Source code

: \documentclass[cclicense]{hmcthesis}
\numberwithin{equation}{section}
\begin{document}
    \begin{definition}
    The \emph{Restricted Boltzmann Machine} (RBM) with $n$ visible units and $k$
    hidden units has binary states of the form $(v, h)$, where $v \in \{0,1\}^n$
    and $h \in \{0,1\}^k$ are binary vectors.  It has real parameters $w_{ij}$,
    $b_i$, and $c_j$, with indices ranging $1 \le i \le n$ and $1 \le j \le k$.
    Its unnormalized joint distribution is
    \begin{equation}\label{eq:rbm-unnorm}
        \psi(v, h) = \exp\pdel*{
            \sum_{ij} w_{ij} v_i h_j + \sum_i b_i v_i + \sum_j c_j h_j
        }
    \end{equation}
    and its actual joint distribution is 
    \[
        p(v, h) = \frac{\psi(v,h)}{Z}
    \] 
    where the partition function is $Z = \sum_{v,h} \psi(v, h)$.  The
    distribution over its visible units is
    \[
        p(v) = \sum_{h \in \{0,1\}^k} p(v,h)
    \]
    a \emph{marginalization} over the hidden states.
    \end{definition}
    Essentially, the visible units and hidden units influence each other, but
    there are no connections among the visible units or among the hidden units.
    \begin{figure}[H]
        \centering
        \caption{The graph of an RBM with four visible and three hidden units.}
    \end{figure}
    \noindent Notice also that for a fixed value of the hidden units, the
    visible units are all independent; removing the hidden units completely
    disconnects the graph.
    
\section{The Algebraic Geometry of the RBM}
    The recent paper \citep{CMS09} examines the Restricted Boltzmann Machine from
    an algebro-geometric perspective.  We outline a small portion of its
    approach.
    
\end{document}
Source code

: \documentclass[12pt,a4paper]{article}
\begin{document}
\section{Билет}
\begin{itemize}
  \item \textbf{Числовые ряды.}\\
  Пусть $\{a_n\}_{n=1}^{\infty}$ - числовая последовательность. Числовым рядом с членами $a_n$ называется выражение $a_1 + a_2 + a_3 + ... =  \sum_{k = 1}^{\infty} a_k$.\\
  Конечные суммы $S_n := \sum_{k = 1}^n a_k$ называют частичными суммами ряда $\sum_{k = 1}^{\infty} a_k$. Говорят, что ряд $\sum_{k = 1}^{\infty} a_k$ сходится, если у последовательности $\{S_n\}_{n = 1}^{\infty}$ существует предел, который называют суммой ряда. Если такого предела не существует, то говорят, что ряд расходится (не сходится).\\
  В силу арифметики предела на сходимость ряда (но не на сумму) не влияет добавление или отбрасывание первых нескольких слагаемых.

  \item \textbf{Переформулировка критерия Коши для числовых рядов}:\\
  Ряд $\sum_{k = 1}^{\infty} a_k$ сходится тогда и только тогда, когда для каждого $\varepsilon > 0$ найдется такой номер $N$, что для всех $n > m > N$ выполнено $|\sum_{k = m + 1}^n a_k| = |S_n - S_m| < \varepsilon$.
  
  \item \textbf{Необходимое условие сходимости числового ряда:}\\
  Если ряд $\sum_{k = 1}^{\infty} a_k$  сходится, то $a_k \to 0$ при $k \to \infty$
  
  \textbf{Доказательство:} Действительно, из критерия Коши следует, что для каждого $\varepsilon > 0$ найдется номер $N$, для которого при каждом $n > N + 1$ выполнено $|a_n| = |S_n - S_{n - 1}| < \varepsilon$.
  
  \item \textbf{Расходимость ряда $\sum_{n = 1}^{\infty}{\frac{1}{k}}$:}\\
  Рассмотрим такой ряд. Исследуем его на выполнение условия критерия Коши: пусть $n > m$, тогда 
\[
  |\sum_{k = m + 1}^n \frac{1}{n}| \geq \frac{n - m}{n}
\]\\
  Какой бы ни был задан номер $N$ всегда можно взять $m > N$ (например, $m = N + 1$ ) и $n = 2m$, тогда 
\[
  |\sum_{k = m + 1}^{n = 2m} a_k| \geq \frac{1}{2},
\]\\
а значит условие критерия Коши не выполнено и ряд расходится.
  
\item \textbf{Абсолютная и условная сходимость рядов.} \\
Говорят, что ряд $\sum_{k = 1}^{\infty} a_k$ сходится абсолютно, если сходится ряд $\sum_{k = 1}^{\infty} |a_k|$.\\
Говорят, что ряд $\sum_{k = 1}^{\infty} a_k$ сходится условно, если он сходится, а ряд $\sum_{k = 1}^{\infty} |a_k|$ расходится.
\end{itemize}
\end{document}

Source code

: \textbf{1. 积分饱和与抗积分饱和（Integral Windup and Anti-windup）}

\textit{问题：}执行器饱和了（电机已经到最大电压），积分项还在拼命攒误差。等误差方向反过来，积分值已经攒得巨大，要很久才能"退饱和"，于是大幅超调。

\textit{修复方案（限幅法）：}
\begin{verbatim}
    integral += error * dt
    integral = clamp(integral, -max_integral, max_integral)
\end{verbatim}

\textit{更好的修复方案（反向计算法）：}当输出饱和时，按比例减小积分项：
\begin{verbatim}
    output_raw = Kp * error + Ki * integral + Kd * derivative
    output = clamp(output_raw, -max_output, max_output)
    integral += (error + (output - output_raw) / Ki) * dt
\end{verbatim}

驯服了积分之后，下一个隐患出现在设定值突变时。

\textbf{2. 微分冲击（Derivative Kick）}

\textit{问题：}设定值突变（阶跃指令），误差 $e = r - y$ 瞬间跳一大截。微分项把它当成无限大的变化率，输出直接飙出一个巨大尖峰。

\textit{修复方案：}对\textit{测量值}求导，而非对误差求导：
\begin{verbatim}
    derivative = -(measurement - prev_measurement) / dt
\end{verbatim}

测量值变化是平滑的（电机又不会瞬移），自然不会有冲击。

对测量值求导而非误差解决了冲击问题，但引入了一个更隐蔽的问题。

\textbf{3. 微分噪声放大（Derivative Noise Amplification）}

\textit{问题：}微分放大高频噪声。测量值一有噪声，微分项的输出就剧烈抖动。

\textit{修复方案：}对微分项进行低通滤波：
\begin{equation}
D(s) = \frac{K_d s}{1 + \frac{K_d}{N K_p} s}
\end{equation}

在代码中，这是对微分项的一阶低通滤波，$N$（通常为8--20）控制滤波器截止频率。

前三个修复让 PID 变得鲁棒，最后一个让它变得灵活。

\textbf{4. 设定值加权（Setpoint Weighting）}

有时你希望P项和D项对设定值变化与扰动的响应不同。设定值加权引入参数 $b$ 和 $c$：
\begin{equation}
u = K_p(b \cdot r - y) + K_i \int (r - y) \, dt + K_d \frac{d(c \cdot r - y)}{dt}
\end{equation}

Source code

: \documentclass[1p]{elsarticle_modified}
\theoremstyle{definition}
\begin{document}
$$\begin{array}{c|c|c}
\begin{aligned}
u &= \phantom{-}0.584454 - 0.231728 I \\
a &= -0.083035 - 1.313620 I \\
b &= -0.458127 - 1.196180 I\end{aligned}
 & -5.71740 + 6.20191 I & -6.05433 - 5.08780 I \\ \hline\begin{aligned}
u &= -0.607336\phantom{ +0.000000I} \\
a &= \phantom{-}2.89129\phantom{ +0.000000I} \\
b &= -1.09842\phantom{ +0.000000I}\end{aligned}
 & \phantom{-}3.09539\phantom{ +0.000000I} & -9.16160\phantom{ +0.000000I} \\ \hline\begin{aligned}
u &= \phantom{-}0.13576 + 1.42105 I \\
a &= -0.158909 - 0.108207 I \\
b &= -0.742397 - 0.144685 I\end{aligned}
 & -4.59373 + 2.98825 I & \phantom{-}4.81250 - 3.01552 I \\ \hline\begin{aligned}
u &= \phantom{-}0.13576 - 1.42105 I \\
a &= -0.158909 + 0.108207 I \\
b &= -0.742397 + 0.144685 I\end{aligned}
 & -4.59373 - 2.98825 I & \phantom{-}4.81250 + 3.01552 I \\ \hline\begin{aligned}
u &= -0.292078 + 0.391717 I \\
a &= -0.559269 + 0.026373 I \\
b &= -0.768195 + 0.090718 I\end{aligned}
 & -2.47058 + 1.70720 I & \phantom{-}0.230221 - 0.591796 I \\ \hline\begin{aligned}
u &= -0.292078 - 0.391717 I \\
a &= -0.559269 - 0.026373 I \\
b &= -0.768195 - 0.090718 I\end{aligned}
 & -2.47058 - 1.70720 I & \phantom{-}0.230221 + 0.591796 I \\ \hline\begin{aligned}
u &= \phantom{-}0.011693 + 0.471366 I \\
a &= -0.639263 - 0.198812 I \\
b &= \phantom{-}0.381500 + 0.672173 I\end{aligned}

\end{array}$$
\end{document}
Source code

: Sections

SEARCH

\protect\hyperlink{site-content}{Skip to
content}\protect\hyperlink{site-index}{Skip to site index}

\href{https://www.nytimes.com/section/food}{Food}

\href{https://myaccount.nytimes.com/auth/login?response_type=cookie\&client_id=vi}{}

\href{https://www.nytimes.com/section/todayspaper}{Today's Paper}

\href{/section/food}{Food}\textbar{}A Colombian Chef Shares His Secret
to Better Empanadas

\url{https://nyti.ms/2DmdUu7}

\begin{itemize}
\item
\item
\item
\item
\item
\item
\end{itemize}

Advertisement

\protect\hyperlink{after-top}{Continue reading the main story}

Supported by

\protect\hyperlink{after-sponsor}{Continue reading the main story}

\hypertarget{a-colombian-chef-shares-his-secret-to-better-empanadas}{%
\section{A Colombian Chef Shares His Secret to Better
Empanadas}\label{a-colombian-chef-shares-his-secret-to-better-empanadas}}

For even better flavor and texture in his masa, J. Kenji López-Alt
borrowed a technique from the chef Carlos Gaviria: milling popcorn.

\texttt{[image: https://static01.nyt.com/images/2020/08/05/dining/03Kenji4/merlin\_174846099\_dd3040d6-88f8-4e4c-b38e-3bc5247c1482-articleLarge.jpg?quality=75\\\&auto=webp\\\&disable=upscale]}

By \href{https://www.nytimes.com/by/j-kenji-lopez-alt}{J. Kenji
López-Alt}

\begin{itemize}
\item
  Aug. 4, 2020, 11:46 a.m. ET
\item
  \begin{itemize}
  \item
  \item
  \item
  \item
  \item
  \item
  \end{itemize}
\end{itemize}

__________________________________________________

**TASK INSTRUCTIONS**. Using the listing, filter for "такой" and return the matching lines.

**RESPONSE TO THE TASK**.
  Ряд $\sum_{k = 1}^{\infty} a_k$ сходится тогда и только тогда, когда для каждого $\varepsilon > 0$ найдется такой номер $N$, что для всех $n > m > N$ выполнено $|\sum_{k = m + 1}^n a_k| = |S_n - S_m| < \varepsilon$.
  Рассмотрим такой ряд. Исследуем его на выполнение условия критерия Коши: пусть $n > m$, тогда 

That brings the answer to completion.